• **Task item**: Pictures are not repeated. Every line from the beginning of the entries through the one with "A instância associada" is restated exactly.

• **Dataset content**:
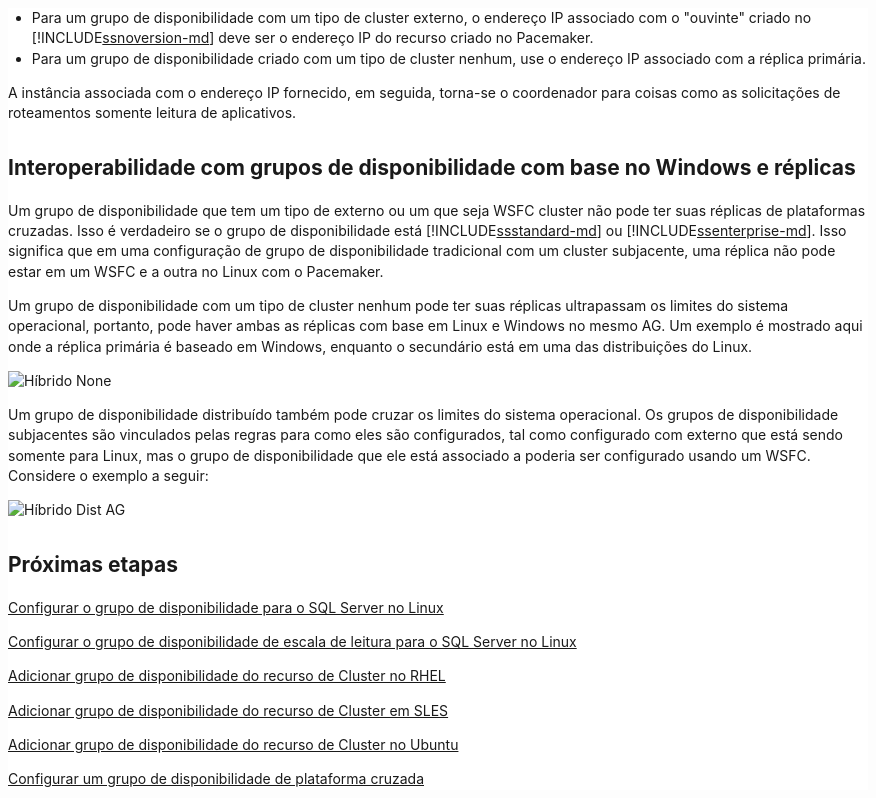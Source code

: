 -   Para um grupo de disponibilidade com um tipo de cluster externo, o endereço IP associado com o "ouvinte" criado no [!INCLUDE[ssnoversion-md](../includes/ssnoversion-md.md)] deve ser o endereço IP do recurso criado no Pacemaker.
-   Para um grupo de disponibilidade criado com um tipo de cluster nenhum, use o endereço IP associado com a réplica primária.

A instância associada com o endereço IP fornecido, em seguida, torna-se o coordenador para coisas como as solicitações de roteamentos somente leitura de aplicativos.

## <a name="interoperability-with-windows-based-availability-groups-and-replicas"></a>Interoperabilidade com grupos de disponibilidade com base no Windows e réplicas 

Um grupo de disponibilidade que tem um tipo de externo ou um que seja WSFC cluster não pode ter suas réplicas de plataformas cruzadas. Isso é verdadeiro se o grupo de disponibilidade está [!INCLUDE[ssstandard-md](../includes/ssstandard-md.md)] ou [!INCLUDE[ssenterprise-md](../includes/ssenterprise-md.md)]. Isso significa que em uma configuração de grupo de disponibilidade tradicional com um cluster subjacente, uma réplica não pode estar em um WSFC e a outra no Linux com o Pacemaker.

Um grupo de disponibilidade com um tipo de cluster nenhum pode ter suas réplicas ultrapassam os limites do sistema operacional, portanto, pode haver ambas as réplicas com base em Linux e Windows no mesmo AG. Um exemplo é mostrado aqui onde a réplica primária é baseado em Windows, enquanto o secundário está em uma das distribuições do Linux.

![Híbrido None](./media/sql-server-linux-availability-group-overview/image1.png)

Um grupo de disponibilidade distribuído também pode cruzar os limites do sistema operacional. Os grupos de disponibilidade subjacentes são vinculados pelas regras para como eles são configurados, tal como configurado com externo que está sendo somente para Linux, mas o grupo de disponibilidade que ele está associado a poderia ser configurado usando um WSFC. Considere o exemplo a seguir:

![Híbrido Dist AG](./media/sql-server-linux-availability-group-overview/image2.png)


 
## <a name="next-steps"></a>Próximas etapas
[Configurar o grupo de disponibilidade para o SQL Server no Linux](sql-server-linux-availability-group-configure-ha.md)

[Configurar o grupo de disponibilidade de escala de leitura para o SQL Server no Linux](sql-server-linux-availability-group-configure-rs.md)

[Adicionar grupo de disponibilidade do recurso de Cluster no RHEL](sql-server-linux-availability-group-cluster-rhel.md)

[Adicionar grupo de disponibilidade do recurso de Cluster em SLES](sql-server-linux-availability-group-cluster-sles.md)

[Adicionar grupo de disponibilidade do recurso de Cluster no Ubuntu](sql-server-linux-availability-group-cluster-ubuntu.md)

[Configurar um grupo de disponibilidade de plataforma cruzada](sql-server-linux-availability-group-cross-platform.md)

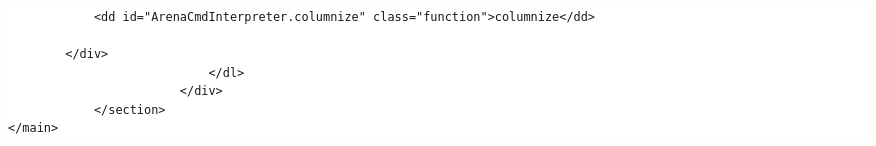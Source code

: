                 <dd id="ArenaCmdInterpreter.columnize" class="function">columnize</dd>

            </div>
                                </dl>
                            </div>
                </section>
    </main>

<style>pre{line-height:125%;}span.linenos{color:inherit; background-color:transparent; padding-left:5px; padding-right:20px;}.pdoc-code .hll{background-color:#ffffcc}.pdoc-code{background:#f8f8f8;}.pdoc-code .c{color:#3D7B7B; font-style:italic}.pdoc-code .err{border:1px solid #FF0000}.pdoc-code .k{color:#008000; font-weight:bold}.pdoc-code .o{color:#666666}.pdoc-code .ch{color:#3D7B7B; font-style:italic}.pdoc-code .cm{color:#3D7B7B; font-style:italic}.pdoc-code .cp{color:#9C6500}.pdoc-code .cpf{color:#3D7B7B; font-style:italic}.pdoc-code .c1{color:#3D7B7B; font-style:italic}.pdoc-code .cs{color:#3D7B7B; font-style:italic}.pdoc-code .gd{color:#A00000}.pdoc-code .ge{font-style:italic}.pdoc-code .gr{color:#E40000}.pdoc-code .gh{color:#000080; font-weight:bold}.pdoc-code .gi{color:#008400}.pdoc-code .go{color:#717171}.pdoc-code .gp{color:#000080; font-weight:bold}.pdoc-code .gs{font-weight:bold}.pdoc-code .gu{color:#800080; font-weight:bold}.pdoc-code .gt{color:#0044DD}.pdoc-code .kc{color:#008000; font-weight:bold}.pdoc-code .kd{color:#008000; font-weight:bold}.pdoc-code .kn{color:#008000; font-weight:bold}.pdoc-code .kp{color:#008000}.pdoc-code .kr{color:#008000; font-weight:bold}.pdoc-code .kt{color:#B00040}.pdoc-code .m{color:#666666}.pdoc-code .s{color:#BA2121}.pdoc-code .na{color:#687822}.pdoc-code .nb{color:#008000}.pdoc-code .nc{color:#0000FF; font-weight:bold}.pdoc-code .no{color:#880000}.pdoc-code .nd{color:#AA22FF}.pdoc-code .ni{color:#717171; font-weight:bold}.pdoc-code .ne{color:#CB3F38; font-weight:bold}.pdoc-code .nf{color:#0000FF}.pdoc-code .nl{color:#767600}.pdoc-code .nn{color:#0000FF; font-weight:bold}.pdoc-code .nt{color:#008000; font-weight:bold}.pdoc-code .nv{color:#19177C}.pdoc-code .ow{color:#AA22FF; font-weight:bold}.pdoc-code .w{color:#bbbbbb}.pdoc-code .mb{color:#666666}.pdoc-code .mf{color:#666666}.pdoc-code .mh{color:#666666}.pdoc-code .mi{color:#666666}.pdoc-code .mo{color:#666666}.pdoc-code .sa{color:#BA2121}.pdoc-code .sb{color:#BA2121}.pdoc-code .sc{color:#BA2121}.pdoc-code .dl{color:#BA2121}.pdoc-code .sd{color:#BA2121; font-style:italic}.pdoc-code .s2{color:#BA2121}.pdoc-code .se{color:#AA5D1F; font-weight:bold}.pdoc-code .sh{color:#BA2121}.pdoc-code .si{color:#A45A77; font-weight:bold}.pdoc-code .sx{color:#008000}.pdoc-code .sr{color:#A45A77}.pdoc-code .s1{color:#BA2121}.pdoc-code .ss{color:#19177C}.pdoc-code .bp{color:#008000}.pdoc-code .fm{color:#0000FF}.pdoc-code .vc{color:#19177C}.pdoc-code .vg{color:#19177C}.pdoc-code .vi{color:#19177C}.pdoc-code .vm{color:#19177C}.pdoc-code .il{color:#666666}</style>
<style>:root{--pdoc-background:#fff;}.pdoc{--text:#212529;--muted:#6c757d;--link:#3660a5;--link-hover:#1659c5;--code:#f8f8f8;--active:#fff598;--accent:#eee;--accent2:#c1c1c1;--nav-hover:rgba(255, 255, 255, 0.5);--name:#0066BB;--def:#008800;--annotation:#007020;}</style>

• **Task answer**:
Source code

: -   Para um grupo de disponibilidade com um tipo de cluster externo, o endereço IP associado com o "ouvinte" criado no [!INCLUDE[ssnoversion-md](../includes/ssnoversion-md.md)] deve ser o endereço IP do recurso criado no Pacemaker.
-   Para um grupo de disponibilidade criado com um tipo de cluster nenhum, use o endereço IP associado com a réplica primária.

A instância associada com o endereço IP fornecido, em seguida, torna-se o coordenador para coisas como as solicitações de roteamentos somente leitura de aplicativos.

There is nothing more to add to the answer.